Work item:
Retype the data below verbatim; pictures do not belong in the copy.
* * *
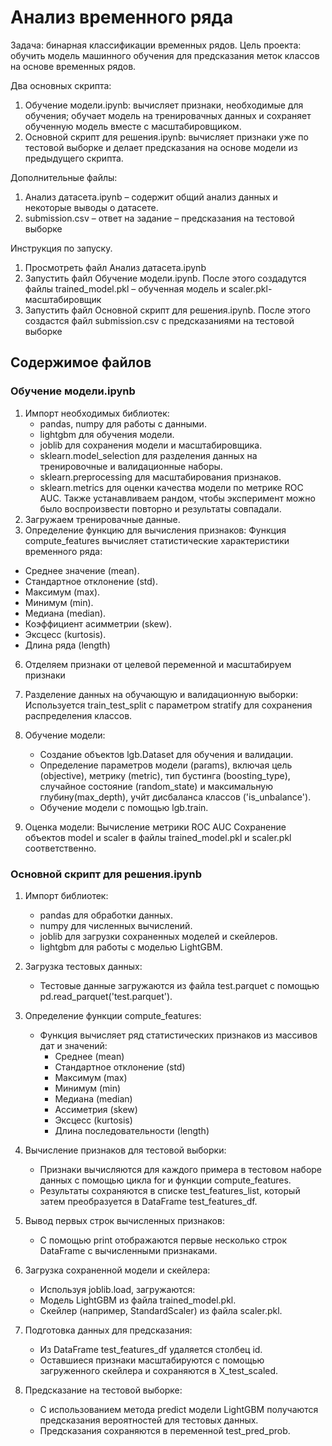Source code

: # Анализ временного ряда

Задача: бинарная классификации временных рядов.
Цель проекта: обучить модель машинного обучения для предсказания меток классов на основе временных рядов.

Два основных скрипта:
1. Обучение модели.ipynb:  вычисляет признаки, необходимые для обучения; обучает модель на тренировачных данных и сохраняет обученную модель вместе с масштабировщиком.
2. Основной скрипт для решения.ipynb: вычисляет признаки уже по тестовой выборке и делает предсказания на основе модели из предыдущего скрипта.

Дополнительные файлы:
1.	Анализ датасета.ipynb – содержит общий анализ данных и некоторые выводы о датасете.
2.	submission.csv – ответ на задание – предсказания на тестовой выборке

Инструкция по запуску.
1.	Просмотреть файл Анализ датасета.ipynb
2.	Запустить файл Обучение модели.ipynb. После этого создадутся файлы trained_model.pkl – обученная модель и scaler.pkl-масштабировщик
3.	Запустить файл Основной скрипт для решения.ipynb. После этого создастся файл submission.csv с предсказаниями на тестовой выборке 


## Содержимое файлов

### Обучение модели.ipynb

1. Импорт необходимых библиотек:
   - pandas, numpy для работы с данными.
   - lightgbm для обучения модели.
   - joblib для сохранения модели и масштабировщика.
   - sklearn.model_selection для разделения данных на тренировочные и валидационные наборы.
   - sklearn.preprocessing для масштабирования признаков.
   - sklearn.metrics для оценки качества модели по метрике ROC AUC.
Также устанавливаем рандом, чтобы эксперимент можно было воспроизвести повторно и результаты совпадали.
3.	Загружаем тренировачные данные.
4.	Определение функцию для вычисления признаков:
 Функция compute_features вычисляет статистические характеристики временного ряда:
   - Среднее значение (mean).
   - Стандартное отклонение (std).
   - Максимум (max).
   - Минимум (min).
   - Медиана (median).
   - Коэффициент асимметрии (skew).
   - Эксцесс (kurtosis).
   - Длина ряда (length)
6.	Отделяем признаки от целевой переменной и масштабируем признаки
7.	Разделение данных на обучающую и валидационную выборки:
Используется train_test_split с параметром stratify для сохранения распределения классов.
8. Обучение модели:
   - Создание объектов lgb.Dataset для обучения и валидации.
   - Определение параметров модели (params), включая цель (objective), метрику (metric), тип бустинга (boosting_type), случайное состояние (random_state) и максимальную глубину(max_depth), учйт дисбаланса классов ('is_unbalance').
   - Обучение модели с помощью lgb.train.

8.	Оценка модели: Вычисление метрики ROC AUC
Сохранение объектов model и scaler в файлы trained_model.pkl и scaler.pkl соответственно.


### Основной скрипт для решения.ipynb

1. Импорт библиотек:
   - pandas для обработки данных.
   - numpy для численных вычислений.
   - joblib для загрузки сохраненных моделей и скейлеров.
   - lightgbm для работы с моделью LightGBM.

2. Загрузка тестовых данных:
   - Тестовые данные загружаются из файла test.parquet с помощью pd.read_parquet('test.parquet').

3. Определение функции compute_features:
   - Функция вычисляет ряд статистических признаков из массивов дат и значений:
     - Среднее (mean)
     - Стандартное отклонение (std)
     - Максимум (max)
     - Минимум (min)
     - Медиана (median)
     - Ассиметрия (skew)
     - Эксцесс (kurtosis)
     - Длина последовательности (length)

4. Вычисление признаков для тестовой выборки:
   - Признаки вычисляются для каждого примера в тестовом наборе данных с помощью цикла for и функции compute_features.
   - Результаты сохраняются в списке test_features_list, который затем преобразуется в DataFrame test_features_df.

5. Вывод первых строк вычисленных признаков:
   - С помощью print отображаются первые несколько строк DataFrame с вычисленными признаками.

6. Загрузка сохраненной модели и скейлера:
   - Используя joblib.load, загружаются:
   - Модель LightGBM из файла trained_model.pkl.
   - Скейлер (например, StandardScaler) из файла scaler.pkl.

7. Подготовка данных для предсказания:
   - Из DataFrame test_features_df удаляется столбец id.
   - Оставшиеся признаки масштабируются с помощью загруженного скейлера и сохраняются в X_test_scaled.

8. Предсказание на тестовой выборке:
   - С использованием метода predict модели LightGBM получаются предсказания вероятностей для тестовых данных.
   - Предсказания сохраняются в переменной test_pred_prob.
* * *
Response to this exercise:
Source code

: # Анализ временного ряда

Задача: бинарная классификации временных рядов.
Цель проекта: обучить модель машинного обучения для предсказания меток классов на основе временных рядов.

Два основных скрипта:
1. Обучение модели.ipynb:  вычисляет признаки, необходимые для обучения; обучает модель на тренировачных данных и сохраняет обученную модель вместе с масштабировщиком.
2. Основной скрипт для решения.ipynb: вычисляет признаки уже по тестовой выборке и делает предсказания на основе модели из предыдущего скрипта.

Дополнительные файлы:
1.	Анализ датасета.ipynb – содержит общий анализ данных и некоторые выводы о датасете.
2.	submission.csv – ответ на задание – предсказания на тестовой выборке

Инструкция по запуску.
1.	Просмотреть файл Анализ датасета.ipynb
2.	Запустить файл Обучение модели.ipynb. После этого создадутся файлы trained_model.pkl – обученная модель и scaler.pkl-масштабировщик
3.	Запустить файл Основной скрипт для решения.ipynb. После этого создастся файл submission.csv с предсказаниями на тестовой выборке 


## Содержимое файлов

### Обучение модели.ipynb

1. Импорт необходимых библиотек:
   - pandas, numpy для работы с данными.
   - lightgbm для обучения модели.
   - joblib для сохранения модели и масштабировщика.
   - sklearn.model_selection для разделения данных на тренировочные и валидационные наборы.
   - sklearn.preprocessing для масштабирования признаков.
   - sklearn.metrics для оценки качества модели по метрике ROC AUC.
Также устанавливаем рандом, чтобы эксперимент можно было воспроизвести повторно и результаты совпадали.
3.	Загружаем тренировачные данные.
4.	Определение функцию для вычисления признаков:
 Функция compute_features вычисляет статистические характеристики временного ряда:
   - Среднее значение (mean).
   - Стандартное отклонение (std).
   - Максимум (max).
   - Минимум (min).
   - Медиана (median).
   - Коэффициент асимметрии (skew).
   - Эксцесс (kurtosis).
   - Длина ряда (length)
6.	Отделяем признаки от целевой переменной и масштабируем признаки
7.	Разделение данных на обучающую и валидационную выборки:
Используется train_test_split с параметром stratify для сохранения распределения классов.
8. Обучение модели:
   - Создание объектов lgb.Dataset для обучения и валидации.
   - Определение параметров модели (params), включая цель (objective), метрику (metric), тип бустинга (boosting_type), случайное состояние (random_state) и максимальную глубину(max_depth), учйт дисбаланса классов ('is_unbalance').
   - Обучение модели с помощью lgb.train.

8.	Оценка модели: Вычисление метрики ROC AUC
Сохранение объектов model и scaler в файлы trained_model.pkl и scaler.pkl соответственно.


### Основной скрипт для решения.ipynb

1. Импорт библиотек:
   - pandas для обработки данных.
   - numpy для численных вычислений.
   - joblib для загрузки сохраненных моделей и скейлеров.
   - lightgbm для работы с моделью LightGBM.

2. Загрузка тестовых данных:
   - Тестовые данные загружаются из файла test.parquet с помощью pd.read_parquet('test.parquet').

3. Определение функции compute_features:
   - Функция вычисляет ряд статистических признаков из массивов дат и значений:
     - Среднее (mean)
     - Стандартное отклонение (std)
     - Максимум (max)
     - Минимум (min)
     - Медиана (median)
     - Ассиметрия (skew)
     - Эксцесс (kurtosis)
     - Длина последовательности (length)

4. Вычисление признаков для тестовой выборки:
   - Признаки вычисляются для каждого примера в тестовом наборе данных с помощью цикла for и функции compute_features.
   - Результаты сохраняются в списке test_features_list, который затем преобразуется в DataFrame test_features_df.

5. Вывод первых строк вычисленных признаков:
   - С помощью print отображаются первые несколько строк DataFrame с вычисленными признаками.

6. Загрузка сохраненной модели и скейлера:
   - Используя joblib.load, загружаются:
   - Модель LightGBM из файла trained_model.pkl.
   - Скейлер (например, StandardScaler) из файла scaler.pkl.

7. Подготовка данных для предсказания:
   - Из DataFrame test_features_df удаляется столбец id.
   - Оставшиеся признаки масштабируются с помощью загруженного скейлера и сохраняются в X_test_scaled.

8. Предсказание на тестовой выборке:
   - С использованием метода predict модели LightGBM получаются предсказания вероятностей для тестовых данных.
   - Предсказания сохраняются в переменной test_pred_prob.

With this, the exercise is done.